日々の確認を仕組み化するための補助ツールも用意しています。社内で使っているOSS(オープンソースソフトウェア)の依存関係を貼るだけで脆弱性を確認できるスキャナーです。

よくある質問

JVNとは何ですか

JVN(Japan Vulnerability Notes)は、IPA(情報処理推進機構)とJPCERT/CC(JPCERTコーディネーションセンター)が共同で運営している、日本語の脆弱性情報ポータルです。国内ベンダーが届け出た脆弱性や、海外で公開された脆弱性のうち日本に関係するものが、日本語の解説付きで掲載されます。jvn.jp と、より網羅的な JVN iPedia(jvndb.jvn.jp)の2つがあります。
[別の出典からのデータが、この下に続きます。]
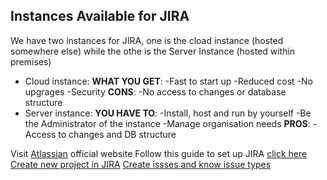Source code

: ## Instances Available for JIRA

We have two instances for JIRA, one is the cload instance (hosted somewhere else) while the othe is the Server Instance (hosted within premises)
- Cloud instance:
 **WHAT YOU GET**:
 -Fast to start up
 -Reduced cost
 -No upgrages
 -Security
 **CONS**:
 -No access to changes or database structure 
- Server instance:
**YOU HAVE TO**:
 -Install, host and run by yourself
 -Be the Administrator of the instance
 -Manage organisation needs 
 **PROS**:
 -Access to changes and DB structure


Visit [Atlassian](https://www.atlassian.com/) official website 
Follow this guide to set up JIRA [click here](https://youtu.be/9uzOx5amps0?si=LS7Iep93Ngm0QNZm)
[Create new project in JIRA](https://youtu.be/yWMSyRB7aFc?si=zulqSaHnogT_VxBs)
[Create issses and know issue types](https://youtu.be/sZ7nfA2CwaM?si=kPWJlYkzIizQJPA5)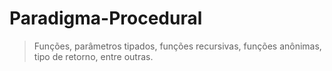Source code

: # Paradigma-Procedural

> Funções, parâmetros tipados, funções recursivas, funções anônimas, tipo de retorno, entre outras.
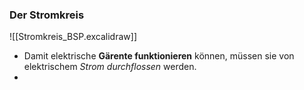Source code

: 
### Der Stromkreis
![[Stromkreis_BSP.excalidraw]]

- Damit elektrische **Gärente funktionieren** können, müssen sie von elektrischem *Strom durchflossen* werden.
- 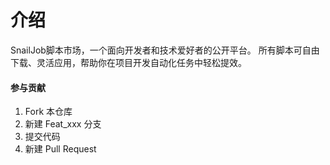 
# 介绍
SnailJob脚本市场，一个面向开发者和技术爱好者的公开平台。
所有脚本可自由下载、灵活应用，帮助你在项目开发自动化任务中轻松提效。

#### 参与贡献

1.  Fork 本仓库
2.  新建 Feat_xxx 分支
3.  提交代码
4.  新建 Pull Request

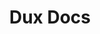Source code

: ---
layout: home
title: Dux Docs
titleTemplate: 现代优雅的 VitePress 主题

hero:
  name: Dux Docs
  text: 一款完全自定义且优雅的 VitePress 主题
  tagline: 为文档而生，让写作更美好
  subtitle: 🎉 全新发布
  mockUrl: "dux-docs.com"
  image: true
  actions:
    - theme: brand
      text: 快速开始
      link: /zh-CN/guide/quick-start
    - theme: alt
      text: 在 GitHub 查看
      link: https://github.com/duxweb/vitepress-theme
      target: _blank
    - theme: alt
      text: 查看指南
      link: /zh-CN/guide/

features:
  - icon: rocket-launch
    color: blue
    title: 开箱即用
    details: 简单安装，无需复杂配置即可拥有美观的文档站点
    link: /zh-CN/guide/quick-start
  - icon: paint-brush
    color: purple
    title: 精美设计
    details: 现代化的设计语言，支持亮色/暗色主题切换
    link: /zh-CN/guide/custom-style
  - icon: globe-alt
    color: green
    title: 国际化
    details: 内置多语言支持，轻松构建国际化文档
    link: /zh-CN/guide/i18n
  - icon: device-phone-mobile
    color: orange
    title: 响应式
    details: 完美适配桌面、平板和移动设备
  - icon: bolt
    color: amber
    title: 高性能
    details: 基于 Vite 构建，快速的热重载和构建体验
    link: https://vitejs.dev
    target: _blank
  - icon: magnifying-glass
    color: indigo
    title: 全文搜索
    details: 内置强大的本地搜索功能
    link: /zh-CN/guide/search

featuresConfig:
  title: 为什么选择 Dux Theme？
  description: 专为技术文档而设计的现代化主题
  extraSection:
    title: 立即开始体验
    description: 仅需 3 步即可搭建精美的文档站点，让你的文档焕然一新
    tags:
      - 快速搭建
      - 精美界面
      - TypeScript 支持
      - 多种布局
      - 多语言
      - 响应式设计

quickStart:
  badge: 5 分钟上手
  title: 快速开始
  subtitle: 零配置
  description: 简单几步即可创建属于你的美观文档站点
  steps:
    - step: "01"
      icon: "arrow-down-tray"
      color: "blue"
      title: "安装主题"
      description: "使用包管理器快速安装"
      code: "npm install @duxweb/vitepress-theme-dux"
    - step: "02"
      icon: "cog-8-tooth"
      color: "green"
      title: "配置主题"
      description: "在 VitePress 配置中启用主题"
      code: |
        import { DuxTheme } from '@duxweb/vitepress-theme-dux'

        export default {
           extends: DuxTheme
         }
    - step: "03"
      icon: "rocket-launch"
      color: "purple"
      title: "启动预览"
      description: "运行开发服务器查看效果"
      code: "npm run dev"
  helpText: "需要帮助？查看我们的详细文档"
  helpLink: "/zh-CN/guide/quick-start"
  helpLinkText: "快速开始指南"
---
2026年上半期で特に優先して対応すべき脆弱性はどれですか

すでに攻撃へ使われていることが確認されている案件が最優先です。具体的には、F5 BIG-IP(CVE-2025-53521)、Drupal(CVE-2026-9082)、Microsoft SharePoint と Cisco FMC が、米CISAの実際に攻撃へ使われている脆弱性のリスト(KEV)に該当します。インターネットに面した機器ほど早く手を付けてください。

国産製品と海外製品で、どちらのリスクが高いですか

製品の出身国でリスクは決まりません。2026年上半期は、富士通やNECなどの国産大手から、Microsoft・Oracle・F5・Ciscoなどの海外製品まで、ジャンルを問わず重大な脆弱性が公開されました。重要なのは「インターネットに面しているか」「認証なしで悪用できるか」「基幹に近いか」で、これらに当てはまる製品から優先的に確認するのが現実的です。

JVNとCISAのKEVは何が違いますか

JVNは「危ない欠陥が見つかった」という発見ベースの日本語情報で、自社製品に関係する脆弱性を把握する起点になります。一方、米国政府機関CISAのKEVは「すでに攻撃に悪用されている」という実害ベースのリストで、米政府機関には修正期限が課されます。両方を突き合わせると、危険かつ実際に攻撃されている最優先の案件が見えてきます。

更新履歴

  • 2026年6月1日: 初版公開。2026年上半期(1〜6月)の重要案件を収録

本ページは2026年上半期のまとめハブです。新たな重大案件が判明した場合や、各案件の対処状況に動きがあった場合は随時更新します。